You’ll know Darren by name and by his multitudinous outings at Goodwood. What you may not know about him is that in addition to racing Aston Martins (he’s a three-times class winner at Le Mans), he owns a company called Base Performance Simulators, where drivers of all abilities from novice to Formula can go and climb into one of his sims, and get to know a particular car, track or both long before the first competitive lap takes place. And as a way of reintroducing me to Le Mans, it seemed perfect.
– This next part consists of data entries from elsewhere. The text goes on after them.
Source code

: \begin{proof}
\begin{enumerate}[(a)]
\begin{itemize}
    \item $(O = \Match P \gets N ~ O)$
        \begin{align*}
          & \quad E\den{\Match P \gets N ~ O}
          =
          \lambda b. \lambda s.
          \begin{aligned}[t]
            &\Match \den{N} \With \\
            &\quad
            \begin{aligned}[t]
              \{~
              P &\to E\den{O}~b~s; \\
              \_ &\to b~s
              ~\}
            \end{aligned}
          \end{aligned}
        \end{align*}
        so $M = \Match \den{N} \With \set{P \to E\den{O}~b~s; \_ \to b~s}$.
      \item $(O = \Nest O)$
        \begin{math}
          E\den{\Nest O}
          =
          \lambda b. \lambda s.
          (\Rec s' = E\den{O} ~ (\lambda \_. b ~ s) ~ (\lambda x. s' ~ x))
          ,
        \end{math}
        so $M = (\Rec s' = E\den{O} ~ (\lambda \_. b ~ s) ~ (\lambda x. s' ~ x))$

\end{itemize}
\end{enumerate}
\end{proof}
Of course, I could always have gone to a mate’s house and ‘driven’ around Le Mans on their PlayStation or similar, but it really isn’t the same thing at all. In the sim, the track is projected onto a screen that takes up your entire field of vision, including right round the sides. It’s as different to looking at a telly screen as can be. Moreover, the sim moves with you, reacting to your every action in a most realistic way. The only thing it can’t do, any more than can any other sim in the world, is replicate the G-force you feel on your body, but as I’d be driving a Bentley designed in the 1920s, I wasn’t exactly expecting slicks and wings levels of downforce anyway.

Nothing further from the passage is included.